Tribble shouts out categories including “male filthy affirmation, solo male masturbation, and couples sex,” noting, “If I’m feeling adventurous, I branch out into BDSM or other kink territory, but usually I’m down to hear someone tell me that they’re going to make me wet by the end of the audio and then proceeding to in the sexiest way possible through my headphones!” If you’re interested in exploring these for yourself, most of the leading sites require subscriptions, which are relatively cheap, but offer free options and trial phases as well.

All in all, this relatively new attitude towards sexual media can be understood through some sort of Post-Goop, wellness-oriented lens. While most of erotica is still shrouded in stigma, the re-branding we’re witnessing on these new platforms provides a convenient detour where masturbation can safely be justified as an empowering mindfulness practice.
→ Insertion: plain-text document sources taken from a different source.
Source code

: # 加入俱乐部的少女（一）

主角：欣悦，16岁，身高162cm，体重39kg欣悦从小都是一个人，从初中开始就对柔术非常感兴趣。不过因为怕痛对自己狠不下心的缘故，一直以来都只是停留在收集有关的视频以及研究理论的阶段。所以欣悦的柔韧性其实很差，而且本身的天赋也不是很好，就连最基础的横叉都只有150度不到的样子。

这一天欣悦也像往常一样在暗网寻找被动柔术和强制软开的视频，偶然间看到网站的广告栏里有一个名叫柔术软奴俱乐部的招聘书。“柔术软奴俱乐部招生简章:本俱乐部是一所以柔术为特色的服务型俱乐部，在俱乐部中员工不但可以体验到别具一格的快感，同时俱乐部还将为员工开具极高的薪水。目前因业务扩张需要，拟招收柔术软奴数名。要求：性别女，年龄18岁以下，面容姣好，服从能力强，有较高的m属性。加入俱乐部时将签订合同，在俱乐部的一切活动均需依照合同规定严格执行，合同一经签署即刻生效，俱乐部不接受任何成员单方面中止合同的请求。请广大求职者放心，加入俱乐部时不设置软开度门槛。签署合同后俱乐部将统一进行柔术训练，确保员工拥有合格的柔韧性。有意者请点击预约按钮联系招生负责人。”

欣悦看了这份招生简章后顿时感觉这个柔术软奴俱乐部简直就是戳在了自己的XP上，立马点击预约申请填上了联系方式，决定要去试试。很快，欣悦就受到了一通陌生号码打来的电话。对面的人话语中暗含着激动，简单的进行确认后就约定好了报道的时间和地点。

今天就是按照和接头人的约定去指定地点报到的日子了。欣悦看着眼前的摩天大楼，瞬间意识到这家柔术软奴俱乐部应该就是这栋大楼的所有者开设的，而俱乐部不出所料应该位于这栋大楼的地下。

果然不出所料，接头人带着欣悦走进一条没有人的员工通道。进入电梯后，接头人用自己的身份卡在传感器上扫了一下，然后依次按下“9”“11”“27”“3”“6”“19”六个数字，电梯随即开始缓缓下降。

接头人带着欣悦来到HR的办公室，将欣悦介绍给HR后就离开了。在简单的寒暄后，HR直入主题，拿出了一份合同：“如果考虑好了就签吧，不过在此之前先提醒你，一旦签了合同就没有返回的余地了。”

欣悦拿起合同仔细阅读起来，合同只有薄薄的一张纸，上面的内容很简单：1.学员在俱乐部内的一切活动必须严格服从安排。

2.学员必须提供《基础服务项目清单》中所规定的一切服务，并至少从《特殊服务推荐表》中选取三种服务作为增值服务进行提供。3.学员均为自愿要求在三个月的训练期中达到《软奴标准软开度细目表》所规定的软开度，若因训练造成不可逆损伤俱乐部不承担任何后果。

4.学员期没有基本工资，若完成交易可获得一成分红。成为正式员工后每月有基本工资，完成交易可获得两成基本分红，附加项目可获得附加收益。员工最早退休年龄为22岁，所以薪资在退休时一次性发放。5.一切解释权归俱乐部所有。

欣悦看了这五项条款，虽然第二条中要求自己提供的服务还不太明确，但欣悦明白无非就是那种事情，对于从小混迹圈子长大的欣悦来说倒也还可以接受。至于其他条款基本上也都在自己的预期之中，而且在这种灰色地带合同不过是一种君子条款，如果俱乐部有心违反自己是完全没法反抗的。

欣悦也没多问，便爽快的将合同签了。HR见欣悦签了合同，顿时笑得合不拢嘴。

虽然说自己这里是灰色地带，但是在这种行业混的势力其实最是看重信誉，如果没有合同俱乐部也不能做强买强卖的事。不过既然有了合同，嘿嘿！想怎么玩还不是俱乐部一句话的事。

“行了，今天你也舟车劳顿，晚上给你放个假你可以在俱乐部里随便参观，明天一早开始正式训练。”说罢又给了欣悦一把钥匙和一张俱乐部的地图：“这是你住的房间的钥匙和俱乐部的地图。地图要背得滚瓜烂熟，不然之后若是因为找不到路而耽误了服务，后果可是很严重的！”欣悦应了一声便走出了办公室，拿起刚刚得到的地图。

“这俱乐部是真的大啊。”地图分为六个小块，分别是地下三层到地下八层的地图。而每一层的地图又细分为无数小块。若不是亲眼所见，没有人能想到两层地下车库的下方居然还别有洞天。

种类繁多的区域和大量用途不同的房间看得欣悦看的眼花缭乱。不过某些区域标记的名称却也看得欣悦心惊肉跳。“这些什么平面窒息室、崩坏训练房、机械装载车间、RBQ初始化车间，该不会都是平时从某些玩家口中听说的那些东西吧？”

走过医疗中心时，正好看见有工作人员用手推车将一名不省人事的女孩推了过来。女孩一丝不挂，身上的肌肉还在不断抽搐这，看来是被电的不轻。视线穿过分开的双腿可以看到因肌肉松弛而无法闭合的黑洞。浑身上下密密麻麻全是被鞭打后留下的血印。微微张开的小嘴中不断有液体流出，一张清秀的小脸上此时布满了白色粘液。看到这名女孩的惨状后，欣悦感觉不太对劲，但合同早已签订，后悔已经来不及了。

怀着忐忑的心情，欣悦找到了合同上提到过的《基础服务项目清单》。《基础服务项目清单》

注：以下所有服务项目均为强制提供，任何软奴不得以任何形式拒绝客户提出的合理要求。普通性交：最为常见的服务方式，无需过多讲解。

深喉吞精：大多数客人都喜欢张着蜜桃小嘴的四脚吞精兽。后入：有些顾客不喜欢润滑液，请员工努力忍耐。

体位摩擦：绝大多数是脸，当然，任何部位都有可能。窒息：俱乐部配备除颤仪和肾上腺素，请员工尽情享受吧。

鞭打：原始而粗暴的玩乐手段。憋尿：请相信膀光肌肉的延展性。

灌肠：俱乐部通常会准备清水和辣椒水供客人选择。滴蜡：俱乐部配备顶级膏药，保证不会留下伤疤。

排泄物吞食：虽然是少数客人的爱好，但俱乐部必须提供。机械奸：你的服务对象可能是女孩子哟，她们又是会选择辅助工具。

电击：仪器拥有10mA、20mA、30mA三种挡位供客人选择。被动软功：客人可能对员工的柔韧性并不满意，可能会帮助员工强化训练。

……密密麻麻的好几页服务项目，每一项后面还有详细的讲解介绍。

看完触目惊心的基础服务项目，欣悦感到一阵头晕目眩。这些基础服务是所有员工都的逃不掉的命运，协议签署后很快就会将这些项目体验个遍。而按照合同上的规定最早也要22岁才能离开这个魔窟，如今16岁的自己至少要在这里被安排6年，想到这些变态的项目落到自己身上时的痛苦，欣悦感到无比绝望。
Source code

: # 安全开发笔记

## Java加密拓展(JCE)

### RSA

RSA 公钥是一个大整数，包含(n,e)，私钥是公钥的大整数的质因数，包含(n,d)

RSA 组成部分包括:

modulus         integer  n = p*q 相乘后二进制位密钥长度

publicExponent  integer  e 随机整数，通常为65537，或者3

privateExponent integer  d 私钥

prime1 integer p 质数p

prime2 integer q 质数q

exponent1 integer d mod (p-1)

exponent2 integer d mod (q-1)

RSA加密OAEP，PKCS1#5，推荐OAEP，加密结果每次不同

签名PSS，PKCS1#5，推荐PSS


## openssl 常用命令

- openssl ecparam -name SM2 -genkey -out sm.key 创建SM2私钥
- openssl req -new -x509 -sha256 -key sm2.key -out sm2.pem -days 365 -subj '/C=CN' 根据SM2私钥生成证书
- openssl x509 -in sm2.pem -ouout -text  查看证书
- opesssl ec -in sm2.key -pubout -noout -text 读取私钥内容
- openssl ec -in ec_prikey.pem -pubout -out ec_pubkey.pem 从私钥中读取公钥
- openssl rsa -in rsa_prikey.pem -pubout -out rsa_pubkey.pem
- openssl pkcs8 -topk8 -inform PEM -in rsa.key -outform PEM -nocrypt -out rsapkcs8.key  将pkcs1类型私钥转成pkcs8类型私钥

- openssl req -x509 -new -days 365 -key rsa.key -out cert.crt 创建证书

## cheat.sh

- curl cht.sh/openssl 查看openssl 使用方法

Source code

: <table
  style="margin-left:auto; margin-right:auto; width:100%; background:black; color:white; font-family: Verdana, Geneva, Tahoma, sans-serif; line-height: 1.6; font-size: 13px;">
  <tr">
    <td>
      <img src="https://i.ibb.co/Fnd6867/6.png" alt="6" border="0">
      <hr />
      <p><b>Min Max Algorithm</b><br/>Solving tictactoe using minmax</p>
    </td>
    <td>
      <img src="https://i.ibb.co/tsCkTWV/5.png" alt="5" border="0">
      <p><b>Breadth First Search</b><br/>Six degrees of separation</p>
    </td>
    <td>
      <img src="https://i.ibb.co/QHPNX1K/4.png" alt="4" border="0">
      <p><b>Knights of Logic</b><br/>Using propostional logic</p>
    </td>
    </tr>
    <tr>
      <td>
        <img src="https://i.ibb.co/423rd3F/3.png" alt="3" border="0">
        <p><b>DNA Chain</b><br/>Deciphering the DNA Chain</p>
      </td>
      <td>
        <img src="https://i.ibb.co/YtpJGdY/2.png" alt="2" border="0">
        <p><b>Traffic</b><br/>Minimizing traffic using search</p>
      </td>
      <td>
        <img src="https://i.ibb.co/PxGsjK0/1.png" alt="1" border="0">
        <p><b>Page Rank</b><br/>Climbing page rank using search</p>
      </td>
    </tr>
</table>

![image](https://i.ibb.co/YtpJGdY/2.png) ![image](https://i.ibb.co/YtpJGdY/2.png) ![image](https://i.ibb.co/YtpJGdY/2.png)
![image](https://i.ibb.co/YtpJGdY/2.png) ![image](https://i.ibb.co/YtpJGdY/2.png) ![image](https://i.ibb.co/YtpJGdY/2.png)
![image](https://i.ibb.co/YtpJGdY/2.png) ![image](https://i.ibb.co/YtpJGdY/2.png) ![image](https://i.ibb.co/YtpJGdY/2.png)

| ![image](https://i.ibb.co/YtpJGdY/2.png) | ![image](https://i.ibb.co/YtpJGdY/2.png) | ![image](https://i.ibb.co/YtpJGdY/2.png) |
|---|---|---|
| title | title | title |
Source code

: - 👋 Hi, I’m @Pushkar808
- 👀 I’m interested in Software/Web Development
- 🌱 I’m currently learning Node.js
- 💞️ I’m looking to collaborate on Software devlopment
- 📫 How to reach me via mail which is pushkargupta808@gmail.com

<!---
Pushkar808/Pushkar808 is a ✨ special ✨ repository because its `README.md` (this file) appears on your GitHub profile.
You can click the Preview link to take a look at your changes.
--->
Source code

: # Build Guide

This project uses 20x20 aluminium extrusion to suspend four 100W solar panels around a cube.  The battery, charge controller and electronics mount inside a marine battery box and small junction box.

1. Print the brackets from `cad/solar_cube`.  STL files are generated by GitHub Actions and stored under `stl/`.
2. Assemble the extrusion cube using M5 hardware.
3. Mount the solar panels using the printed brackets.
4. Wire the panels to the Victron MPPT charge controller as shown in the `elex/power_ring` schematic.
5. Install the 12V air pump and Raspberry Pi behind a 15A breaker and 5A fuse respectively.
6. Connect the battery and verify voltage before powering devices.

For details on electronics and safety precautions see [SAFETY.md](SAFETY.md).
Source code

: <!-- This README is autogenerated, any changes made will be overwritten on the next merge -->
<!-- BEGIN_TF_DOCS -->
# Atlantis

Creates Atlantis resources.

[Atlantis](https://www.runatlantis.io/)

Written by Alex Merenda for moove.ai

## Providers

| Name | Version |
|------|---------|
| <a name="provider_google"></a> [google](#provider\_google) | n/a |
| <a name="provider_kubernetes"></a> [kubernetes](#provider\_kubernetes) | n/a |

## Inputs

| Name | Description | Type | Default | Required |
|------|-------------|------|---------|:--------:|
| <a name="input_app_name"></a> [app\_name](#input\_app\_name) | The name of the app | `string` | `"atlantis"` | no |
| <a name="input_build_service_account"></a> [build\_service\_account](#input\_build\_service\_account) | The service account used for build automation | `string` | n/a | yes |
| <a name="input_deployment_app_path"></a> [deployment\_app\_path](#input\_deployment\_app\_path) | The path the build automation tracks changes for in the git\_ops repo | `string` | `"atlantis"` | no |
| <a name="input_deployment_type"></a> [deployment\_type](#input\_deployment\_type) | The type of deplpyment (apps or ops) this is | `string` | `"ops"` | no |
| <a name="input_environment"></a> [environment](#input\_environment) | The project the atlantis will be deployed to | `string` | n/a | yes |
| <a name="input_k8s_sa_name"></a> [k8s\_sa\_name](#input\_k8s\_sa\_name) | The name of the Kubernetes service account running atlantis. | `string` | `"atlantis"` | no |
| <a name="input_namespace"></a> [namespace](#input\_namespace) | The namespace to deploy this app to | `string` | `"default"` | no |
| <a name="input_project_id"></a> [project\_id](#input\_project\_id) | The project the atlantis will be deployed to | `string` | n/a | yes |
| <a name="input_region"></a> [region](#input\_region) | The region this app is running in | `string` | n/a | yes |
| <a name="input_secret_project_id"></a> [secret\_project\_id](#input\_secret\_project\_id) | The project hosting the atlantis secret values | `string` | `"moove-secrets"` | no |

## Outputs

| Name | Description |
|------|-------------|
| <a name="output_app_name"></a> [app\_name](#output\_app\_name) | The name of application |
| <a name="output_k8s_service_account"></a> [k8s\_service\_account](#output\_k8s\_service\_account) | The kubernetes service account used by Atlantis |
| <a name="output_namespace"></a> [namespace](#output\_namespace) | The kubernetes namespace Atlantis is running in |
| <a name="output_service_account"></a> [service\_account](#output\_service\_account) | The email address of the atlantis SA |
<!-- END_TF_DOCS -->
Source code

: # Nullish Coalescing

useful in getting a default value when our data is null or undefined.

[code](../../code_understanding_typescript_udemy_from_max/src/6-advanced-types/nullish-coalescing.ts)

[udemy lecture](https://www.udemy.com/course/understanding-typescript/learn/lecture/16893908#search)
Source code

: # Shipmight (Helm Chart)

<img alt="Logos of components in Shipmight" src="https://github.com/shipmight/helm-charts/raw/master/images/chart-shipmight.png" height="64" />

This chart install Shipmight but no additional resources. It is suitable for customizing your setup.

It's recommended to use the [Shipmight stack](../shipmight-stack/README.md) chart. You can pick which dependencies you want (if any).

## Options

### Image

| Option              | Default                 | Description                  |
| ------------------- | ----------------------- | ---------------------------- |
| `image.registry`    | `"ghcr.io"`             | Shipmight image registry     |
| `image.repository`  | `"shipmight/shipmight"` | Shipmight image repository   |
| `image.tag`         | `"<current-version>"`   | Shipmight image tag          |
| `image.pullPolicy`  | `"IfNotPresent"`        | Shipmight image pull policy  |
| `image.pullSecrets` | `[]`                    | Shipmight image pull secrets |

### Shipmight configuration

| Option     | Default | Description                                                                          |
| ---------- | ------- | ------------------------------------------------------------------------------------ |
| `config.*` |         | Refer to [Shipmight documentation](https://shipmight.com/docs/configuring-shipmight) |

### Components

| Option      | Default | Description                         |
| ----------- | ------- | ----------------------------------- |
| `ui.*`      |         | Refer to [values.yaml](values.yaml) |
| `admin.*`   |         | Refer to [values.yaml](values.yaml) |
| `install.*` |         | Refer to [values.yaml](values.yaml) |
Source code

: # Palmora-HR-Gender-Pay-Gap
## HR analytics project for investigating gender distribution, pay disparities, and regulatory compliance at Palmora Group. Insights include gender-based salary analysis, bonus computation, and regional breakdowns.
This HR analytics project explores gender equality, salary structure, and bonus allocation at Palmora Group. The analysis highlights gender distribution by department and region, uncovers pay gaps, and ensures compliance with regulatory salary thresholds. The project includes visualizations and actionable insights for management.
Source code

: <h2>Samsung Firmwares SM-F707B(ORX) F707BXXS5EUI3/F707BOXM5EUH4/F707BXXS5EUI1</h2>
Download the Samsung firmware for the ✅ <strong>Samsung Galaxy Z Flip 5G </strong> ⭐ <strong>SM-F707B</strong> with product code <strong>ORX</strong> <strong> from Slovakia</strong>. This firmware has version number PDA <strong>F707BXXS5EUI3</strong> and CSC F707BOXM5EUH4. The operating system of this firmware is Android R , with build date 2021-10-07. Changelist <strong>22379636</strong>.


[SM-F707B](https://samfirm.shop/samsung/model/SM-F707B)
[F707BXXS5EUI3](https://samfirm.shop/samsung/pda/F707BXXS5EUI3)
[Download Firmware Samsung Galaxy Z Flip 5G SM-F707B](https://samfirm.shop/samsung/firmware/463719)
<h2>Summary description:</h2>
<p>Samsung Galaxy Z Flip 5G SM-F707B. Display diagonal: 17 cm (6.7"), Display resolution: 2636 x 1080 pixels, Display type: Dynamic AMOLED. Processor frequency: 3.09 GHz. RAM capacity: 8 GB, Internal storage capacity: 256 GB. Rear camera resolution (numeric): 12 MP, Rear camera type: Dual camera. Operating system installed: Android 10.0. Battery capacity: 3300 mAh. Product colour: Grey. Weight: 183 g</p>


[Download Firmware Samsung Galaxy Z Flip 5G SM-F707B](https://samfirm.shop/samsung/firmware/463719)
While this attitude feels slightly gimmicky, it’s still filling an important gap: again and again, audio erotica fans stressed feelings of freedom, escapism, and inclusion. In our conversation, Tribble said it best: audio erotica is “a way for people to escape the over-saturation of hypersexual images that don’t necessarily reflect them in an intimate situation.” Ultimately, I’m not one to complain about any type of feminist erotica, especially one that’s helping so many explore their sexuality.